◆ Exercise requirements
What should you transcribe? Every line from the top of the records below through the line with "14\. Virtual instance", exactly, and no pictures.

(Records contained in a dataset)
--- START ---
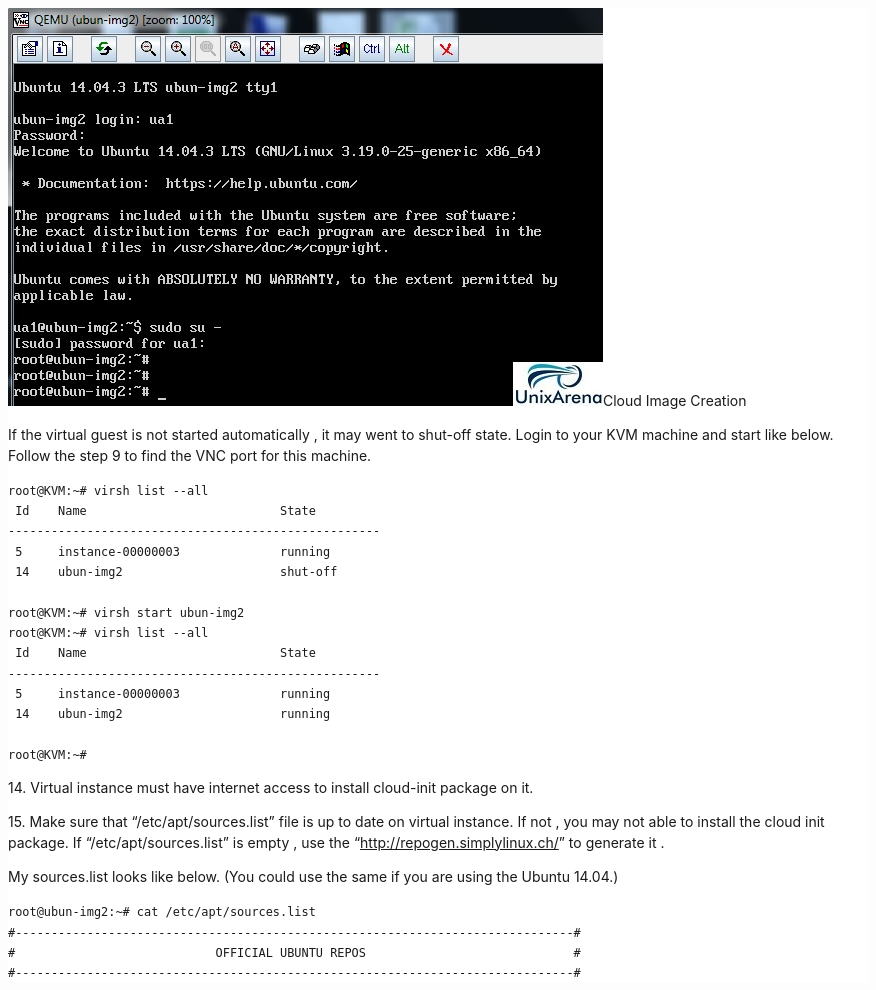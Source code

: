 [![Cloud Image Creation](resources/3B93BCDA88B69A53DEE3B663A89DFCB3.jpg)](https://www.unixarena.com/wp-content/uploads/2015/08/VNC4.jpg)Cloud Image Creation

If the virtual guest is not started automatically , it may went to shut-off state. Login to your KVM machine and start like below. Follow the step 9 to find the VNC port for this machine.

    root@KVM:~# virsh list --all
     Id    Name                           State
    ----------------------------------------------------
     5     instance-00000003              running
     14    ubun-img2                      shut-off

    root@KVM:~# virsh start ubun-img2
    root@KVM:~# virsh list --all
     Id    Name                           State
    ----------------------------------------------------
     5     instance-00000003              running
     14    ubun-img2                      running

    root@KVM:~#

14\. Virtual instance must have internet access to install cloud-init package on it.

15\. Make sure that “/etc/apt/sources.list” file is up to date on virtual instance. If not , you may not able to install the cloud init package. If “/etc/apt/sources.list” is empty , use the “<http://repogen.simplylinux.ch/>” to generate it .

My sources.list looks like below. (You could use the same if you are using the Ubuntu 14.04.)

    root@ubun-img2:~# cat /etc/apt/sources.list
    #------------------------------------------------------------------------------#
    #                            OFFICIAL UBUNTU REPOS                             #
    #------------------------------------------------------------------------------#
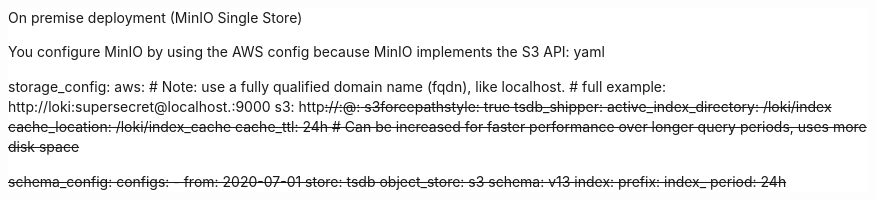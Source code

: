 On premise deployment (MinIO Single Store)

You configure MinIO by using the AWS config because MinIO implements the S3 API:
yaml

storage_config:
  aws:
    # Note: use a fully qualified domain name (fqdn), like localhost.
    # full example: http://loki:supersecret@localhost.:9000
    s3: http<s>://<username>:<secret>@<fqdn>:<port>
    s3forcepathstyle: true
  tsdb_shipper:
    active_index_directory: /loki/index
    cache_location: /loki/index_cache
    cache_ttl: 24h         # Can be increased for faster performance over longer query periods, uses more disk space

schema_config:
  configs:
    - from: 2020-07-01
      store: tsdb
      object_store: s3
      schema: v13
      index:
        prefix: index_
        period: 24h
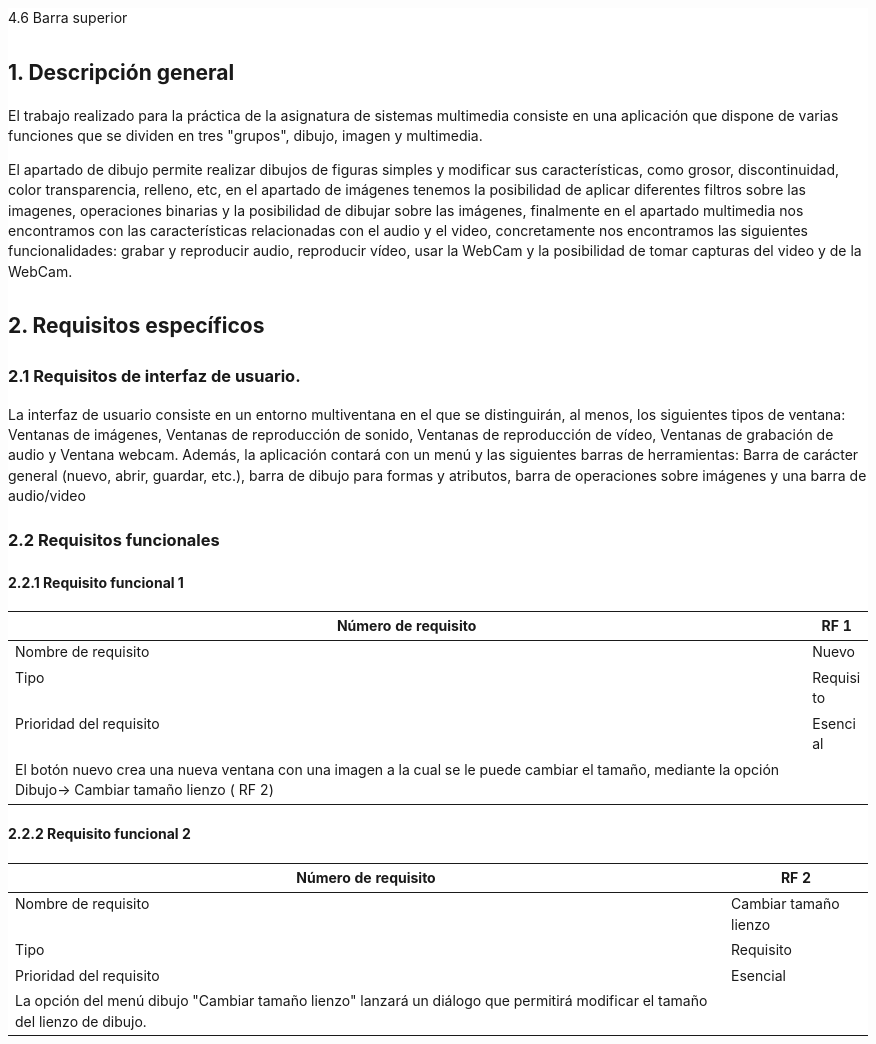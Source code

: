4.6 Barra superior



## 1. Descripción general

El trabajo realizado para la práctica de la asignatura de sistemas multimedia consiste en una aplicación que dispone de varias funciones que se dividen en tres &quot;grupos&quot;, dibujo, imagen y multimedia.

El apartado de dibujo permite realizar dibujos de figuras simples y modificar sus características, como grosor, discontinuidad, color transparencia, relleno, etc, en el apartado de imágenes tenemos la posibilidad de aplicar diferentes filtros sobre las imagenes, operaciones binarias y la posibilidad de dibujar sobre las imágenes, finalmente en el apartado multimedia nos encontramos con las características relacionadas con el audio y el video, concretamente nos encontramos las siguientes funcionalidades: grabar y reproducir audio, reproducir vídeo, usar la WebCam y la posibilidad de tomar capturas del video y de la WebCam.

## 2. Requisitos específicos

### 2.1 Requisitos de interfaz de usuario.

La interfaz de usuario consiste en un entorno multiventana en el que se distinguirán, al menos, los siguientes tipos de ventana: Ventanas de imágenes, Ventanas de reproducción de sonido, Ventanas de reproducción de vídeo, Ventanas de grabación de audio y Ventana webcam. Además, la aplicación contará con un menú y las siguientes barras de herramientas: Barra de carácter general (nuevo, abrir, guardar, etc.), barra de dibujo para formas y atributos, barra de operaciones sobre imágenes y una barra de audio/video

### 2.2 Requisitos funcionales

#### 2.2.1 Requisito funcional 1

| Número de requisito | RF 1 |
| --- | --- |
| Nombre de requisito | Nuevo |
| Tipo | Requisito |
| Prioridad del requisito | Esencial |
| El botón nuevo crea una nueva ventana con una imagen a la cual se le puede cambiar el tamaño, mediante la opción Dibujo-&gt; Cambiar tamaño lienzo ( RF 2) |

#### 2.2.2 Requisito funcional 2

| Número de requisito | RF 2 |
| --- | --- |
| Nombre de requisito | Cambiar tamaño lienzo |
| Tipo | Requisito |
| Prioridad del requisito | Esencial |
| La opción del menú dibujo &quot;Cambiar tamaño lienzo&quot; lanzará un diálogo que permitirá modificar el tamaño del lienzo de dibujo. |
--- END ---
◆ Written answer
Source code

: [![Cloud Image Creation](resources/3B93BCDA88B69A53DEE3B663A89DFCB3.jpg)](https://www.unixarena.com/wp-content/uploads/2015/08/VNC4.jpg)Cloud Image Creation

If the virtual guest is not started automatically , it may went to shut-off state. Login to your KVM machine and start like below. Follow the step 9 to find the VNC port for this machine.

    root@KVM:~# virsh list --all
     Id    Name                           State
    ----------------------------------------------------
     5     instance-00000003              running
     14    ubun-img2                      shut-off

    root@KVM:~# virsh start ubun-img2
    root@KVM:~# virsh list --all
     Id    Name                           State
    ----------------------------------------------------
     5     instance-00000003              running
     14    ubun-img2                      running

    root@KVM:~#

14\. Virtual instance must have internet access to install cloud-init package on it.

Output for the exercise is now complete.